Не все были вежливы со старушкой. Кто-то шарахался и прибавлял ходу, кто-то даже высказывал что-нибудь нелицеприятное для пожилой дамы, дескать, нечего таким старым грымзам ночами по улицам шастать. Немало было и тех, кто стандартно изображал из себя Челентано:
– А в вашем возрасте пить кисель вредно!
Но не стоит торопиться осуждать этих невежливых, не стоит укоризненно качать головой и припоминать подобающие в подобных случаях увещевания. Потому что было и в походочке старушки, и в смешках её, и в ужимках, и в старческом кокетстве, и в киселе этом детском что-то отталкивающее, пугающее что-то и даже, не побоимся этих слов,– леденящее душу. А мужчины, они ж такие – когда начинают бояться, то непременно и гадости всякие начинают говорить, причем чаще всего именно тому, кого перепугались.
Конечно, находились и те, кто страх свой глубоко прятал, напиток очень старательно открывал, вежливо передавал его старушке и тихонечко уходил восвояси. Вот они-то, эти вежливые и могли впоследствии о старушке не вспоминать. Но они вспоминали, долго вспоминали, все никак её забыть не могли, так что некоторым даже пришлось и к специалистам обращаться. С теми же, кто старушке не помогал и, уж упаси боже, хамил ей, буквально назавтра случались всевозможные пренеприятнейшие неприятности. А в народе говорили даже, что кто-то из этих интересных, но невежливых мужчин в одночасье скончался.
Встречи эти происходили в самых разных городах. Старушенцию видели и в Лохове, и в Мурках, и в Свиновье, и в Лысой Балде, так что оставалось только гадать, ездит ли туда-сюда одна и та же старушка, или существует Национальная лига старушек, выводящее молодых хамов на чистую воду и потом жестоко мстящее им.

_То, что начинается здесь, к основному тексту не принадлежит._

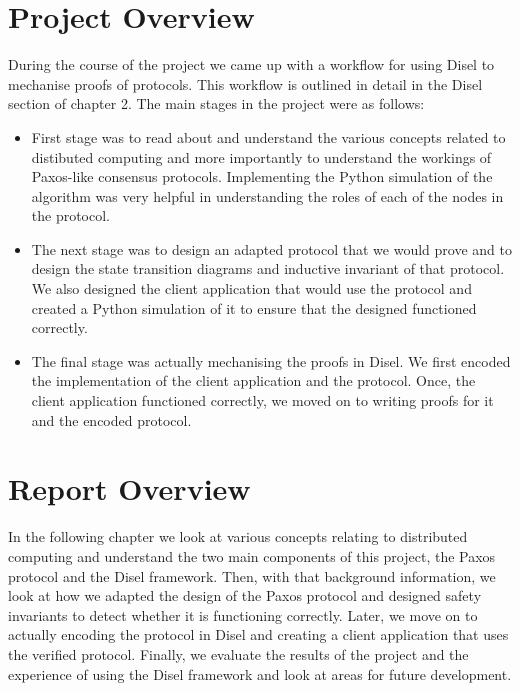 \vspace{-4mm}
\section{Project Overview}
During the course of the
project we came up with a workflow for using Disel to mechanise proofs of protocols.
This workflow is outlined in detail in the Disel section of chapter 2. The main
stages in the project were as follows:
\begin{itemize}
\itemsep0em
  \item First stage was to read about and understand the various concepts related
    to distibuted computing and more importantly to understand the workings of
    Paxos-like consensus protocols. Implementing the Python simulation of the
    algorithm was very helpful in understanding the roles of each of the nodes
    in the protocol.

  \item The next stage was to design an adapted protocol that we would prove and
    to design the state transition diagrams and inductive invariant of that protocol.
    We also designed the client application that would use the protocol and created
    a Python simulation of it to ensure that the designed functioned correctly.

  \item The final stage was actually mechanising the proofs in Disel. We first
    encoded the implementation of the client application and the protocol. Once,
    the client application functioned correctly, we moved on to writing proofs
    for it and the encoded protocol.
\end{itemize}

\vspace{-4mm}
\section{Report Overview}
In the following chapter we look at various concepts relating to distributed
computing and understand the two main components of this project, the Paxos
protocol and the Disel framework. Then, with that background information,
we look at how we adapted the design of the Paxos protocol and designed
safety invariants to detect whether it is functioning correctly. Later,
we move on to actually encoding the protocol in Disel and creating a client
application that uses the verified protocol.
Finally, we evaluate the results of the project and the
experience of using the Disel framework and look at areas for future
development.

Кроме старушки по ночным улицам многих городов бродила и странная, опасная парочка. О своем приближении она предупреждала громким металлическим дребезжанием, потому что всегда появлялась с тележкой, наподобие тех, что полагаются посетителям в супермаркетах. Составляли пару женщина-медсестра и мужчина-санитар, оба чрезвычайно нехорошего вида.
Медсестра была очень высокой, плечистой, косоглазой, кривоногой и редкозубой, в белом, накрахмаленном до скрипа халате, в высоком колпаке с вышитым алым крестом и в белых парусиновых тапках. Санитар, напротив, был мелким, субтильным, плешивым, и тоже с какой-то перекошенной рожей, с оттопыренными ушами, с цепкими обезьяньими руками, в грязноватом, не по росту длинном сером халате с завязочками на горбатой спине.